Saved entries
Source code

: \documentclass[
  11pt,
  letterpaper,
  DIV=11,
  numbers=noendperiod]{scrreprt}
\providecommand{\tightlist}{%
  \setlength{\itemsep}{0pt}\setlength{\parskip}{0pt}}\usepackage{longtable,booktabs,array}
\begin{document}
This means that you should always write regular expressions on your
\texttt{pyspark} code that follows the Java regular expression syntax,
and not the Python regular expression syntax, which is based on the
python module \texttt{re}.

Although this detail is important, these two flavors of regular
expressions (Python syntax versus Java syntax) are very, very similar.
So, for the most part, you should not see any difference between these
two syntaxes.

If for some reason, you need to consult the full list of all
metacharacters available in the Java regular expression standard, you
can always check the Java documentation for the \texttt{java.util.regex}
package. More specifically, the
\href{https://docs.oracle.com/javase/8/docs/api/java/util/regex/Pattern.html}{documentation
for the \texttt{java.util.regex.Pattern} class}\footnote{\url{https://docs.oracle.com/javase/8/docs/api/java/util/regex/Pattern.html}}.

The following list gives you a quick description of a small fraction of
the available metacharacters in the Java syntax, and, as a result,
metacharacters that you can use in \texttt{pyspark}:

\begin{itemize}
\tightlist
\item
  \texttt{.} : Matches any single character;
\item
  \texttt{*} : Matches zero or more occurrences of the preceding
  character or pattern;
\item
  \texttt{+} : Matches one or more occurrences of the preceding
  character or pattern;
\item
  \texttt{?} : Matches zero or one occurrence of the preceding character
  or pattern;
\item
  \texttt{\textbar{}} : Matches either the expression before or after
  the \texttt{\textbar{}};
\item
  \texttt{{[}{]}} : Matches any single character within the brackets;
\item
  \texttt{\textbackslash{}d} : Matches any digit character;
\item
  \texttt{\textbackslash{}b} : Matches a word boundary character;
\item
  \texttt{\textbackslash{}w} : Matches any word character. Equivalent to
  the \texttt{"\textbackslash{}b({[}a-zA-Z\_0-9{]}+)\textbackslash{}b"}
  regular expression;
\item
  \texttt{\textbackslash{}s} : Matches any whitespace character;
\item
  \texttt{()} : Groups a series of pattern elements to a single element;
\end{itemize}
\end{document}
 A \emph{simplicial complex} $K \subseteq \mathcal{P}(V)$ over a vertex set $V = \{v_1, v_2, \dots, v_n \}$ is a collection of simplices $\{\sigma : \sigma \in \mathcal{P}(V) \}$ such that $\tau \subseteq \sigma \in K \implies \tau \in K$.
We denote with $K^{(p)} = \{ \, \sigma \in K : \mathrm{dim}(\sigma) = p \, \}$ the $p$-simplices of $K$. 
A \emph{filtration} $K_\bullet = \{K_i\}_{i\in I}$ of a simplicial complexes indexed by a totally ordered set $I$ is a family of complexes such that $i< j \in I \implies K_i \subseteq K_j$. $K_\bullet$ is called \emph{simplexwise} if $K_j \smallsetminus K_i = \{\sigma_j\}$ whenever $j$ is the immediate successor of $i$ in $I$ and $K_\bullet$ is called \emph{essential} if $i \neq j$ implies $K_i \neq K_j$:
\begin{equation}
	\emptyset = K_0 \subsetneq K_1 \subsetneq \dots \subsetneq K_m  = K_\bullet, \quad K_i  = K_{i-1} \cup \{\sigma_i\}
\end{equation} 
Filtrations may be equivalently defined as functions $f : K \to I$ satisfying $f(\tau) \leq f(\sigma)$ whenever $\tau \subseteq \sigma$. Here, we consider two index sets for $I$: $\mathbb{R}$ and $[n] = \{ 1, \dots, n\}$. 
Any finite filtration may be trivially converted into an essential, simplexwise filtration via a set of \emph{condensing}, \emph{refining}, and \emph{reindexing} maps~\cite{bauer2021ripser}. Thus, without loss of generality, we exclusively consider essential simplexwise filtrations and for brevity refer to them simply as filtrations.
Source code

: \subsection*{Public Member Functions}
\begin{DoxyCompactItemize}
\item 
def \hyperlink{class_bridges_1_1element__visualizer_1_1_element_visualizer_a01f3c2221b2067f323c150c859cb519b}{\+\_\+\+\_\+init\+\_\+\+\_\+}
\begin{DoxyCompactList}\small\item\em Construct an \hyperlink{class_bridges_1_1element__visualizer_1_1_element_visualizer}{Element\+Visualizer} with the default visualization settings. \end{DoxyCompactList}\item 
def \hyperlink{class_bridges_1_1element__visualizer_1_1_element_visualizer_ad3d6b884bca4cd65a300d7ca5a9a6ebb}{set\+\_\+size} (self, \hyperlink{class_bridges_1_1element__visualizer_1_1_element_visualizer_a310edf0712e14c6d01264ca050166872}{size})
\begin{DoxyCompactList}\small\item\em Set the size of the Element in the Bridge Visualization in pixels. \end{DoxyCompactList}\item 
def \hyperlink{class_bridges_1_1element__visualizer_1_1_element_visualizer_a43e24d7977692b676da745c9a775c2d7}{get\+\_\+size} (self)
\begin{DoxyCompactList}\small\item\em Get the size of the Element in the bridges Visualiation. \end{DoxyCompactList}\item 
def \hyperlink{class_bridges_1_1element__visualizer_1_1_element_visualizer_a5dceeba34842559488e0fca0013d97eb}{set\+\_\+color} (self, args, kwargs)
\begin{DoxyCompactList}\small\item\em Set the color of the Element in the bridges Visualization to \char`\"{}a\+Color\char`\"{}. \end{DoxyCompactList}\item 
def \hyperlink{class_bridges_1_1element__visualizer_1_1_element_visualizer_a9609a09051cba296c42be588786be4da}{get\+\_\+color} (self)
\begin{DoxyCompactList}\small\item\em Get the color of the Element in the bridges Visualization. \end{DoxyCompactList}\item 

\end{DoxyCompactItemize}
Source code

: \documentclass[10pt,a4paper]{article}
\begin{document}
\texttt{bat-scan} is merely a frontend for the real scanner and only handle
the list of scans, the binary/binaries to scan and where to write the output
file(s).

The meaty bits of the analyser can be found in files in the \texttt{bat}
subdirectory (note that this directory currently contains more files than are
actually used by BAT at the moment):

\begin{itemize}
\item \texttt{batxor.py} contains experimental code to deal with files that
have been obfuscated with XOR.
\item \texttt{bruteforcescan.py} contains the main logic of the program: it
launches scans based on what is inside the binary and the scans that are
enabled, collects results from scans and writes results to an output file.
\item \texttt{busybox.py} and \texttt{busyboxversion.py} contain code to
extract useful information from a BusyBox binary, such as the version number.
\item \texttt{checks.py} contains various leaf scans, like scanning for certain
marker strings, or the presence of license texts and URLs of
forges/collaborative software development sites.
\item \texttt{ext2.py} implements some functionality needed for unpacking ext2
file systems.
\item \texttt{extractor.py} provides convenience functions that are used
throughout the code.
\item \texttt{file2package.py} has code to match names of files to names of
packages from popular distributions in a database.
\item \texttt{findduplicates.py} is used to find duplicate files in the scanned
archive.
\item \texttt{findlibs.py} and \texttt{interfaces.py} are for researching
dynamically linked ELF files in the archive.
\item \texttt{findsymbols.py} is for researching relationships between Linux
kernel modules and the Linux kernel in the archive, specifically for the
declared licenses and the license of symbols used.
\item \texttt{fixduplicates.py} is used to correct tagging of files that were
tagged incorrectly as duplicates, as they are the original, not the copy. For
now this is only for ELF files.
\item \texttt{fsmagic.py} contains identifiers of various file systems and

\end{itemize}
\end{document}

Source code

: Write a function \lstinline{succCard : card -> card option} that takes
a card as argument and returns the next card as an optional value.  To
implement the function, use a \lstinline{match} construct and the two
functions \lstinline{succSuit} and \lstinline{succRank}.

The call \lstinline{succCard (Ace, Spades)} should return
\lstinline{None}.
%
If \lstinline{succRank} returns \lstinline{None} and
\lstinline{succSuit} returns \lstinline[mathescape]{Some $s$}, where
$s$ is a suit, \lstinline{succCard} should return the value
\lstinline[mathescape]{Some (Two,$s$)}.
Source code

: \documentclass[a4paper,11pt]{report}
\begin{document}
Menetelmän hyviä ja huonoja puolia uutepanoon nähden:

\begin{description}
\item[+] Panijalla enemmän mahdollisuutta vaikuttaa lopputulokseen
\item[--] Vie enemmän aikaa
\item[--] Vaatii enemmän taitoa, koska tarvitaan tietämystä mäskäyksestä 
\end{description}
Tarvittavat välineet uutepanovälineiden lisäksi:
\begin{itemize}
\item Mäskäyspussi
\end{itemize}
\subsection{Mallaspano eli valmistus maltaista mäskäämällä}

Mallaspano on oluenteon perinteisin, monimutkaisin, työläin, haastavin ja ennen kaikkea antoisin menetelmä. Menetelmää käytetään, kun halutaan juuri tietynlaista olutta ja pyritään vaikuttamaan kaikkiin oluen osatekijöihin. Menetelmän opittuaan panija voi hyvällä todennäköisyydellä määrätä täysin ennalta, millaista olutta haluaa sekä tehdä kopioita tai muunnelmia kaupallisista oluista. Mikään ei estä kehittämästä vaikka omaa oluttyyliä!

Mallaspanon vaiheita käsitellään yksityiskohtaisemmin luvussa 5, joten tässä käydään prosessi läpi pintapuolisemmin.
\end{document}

## BRIEF
The line with "Vie enemmän aikaa" and all lines after it through the end of the data above: write these out exactly and add nothing.

## RESPONSE BELOW
\item[--] Vie enemmän aikaa
\item[--] Vaatii enemmän taitoa, koska tarvitaan tietämystä mäskäyksestä 
\end{description}
Tarvittavat välineet uutepanovälineiden lisäksi:
\begin{itemize}
\item Mäskäyspussi
\end{itemize}
\subsection{Mallaspano eli valmistus maltaista mäskäämällä}

Mallaspano on oluenteon perinteisin, monimutkaisin, työläin, haastavin ja ennen kaikkea antoisin menetelmä. Menetelmää käytetään, kun halutaan juuri tietynlaista olutta ja pyritään vaikuttamaan kaikkiin oluen osatekijöihin. Menetelmän opittuaan panija voi hyvällä todennäköisyydellä määrätä täysin ennalta, millaista olutta haluaa sekä tehdä kopioita tai muunnelmia kaupallisista oluista. Mikään ei estä kehittämästä vaikka omaa oluttyyliä!

Mallaspanon vaiheita käsitellään yksityiskohtaisemmin luvussa 5, joten tässä käydään prosessi läpi pintapuolisemmin.
\end{document}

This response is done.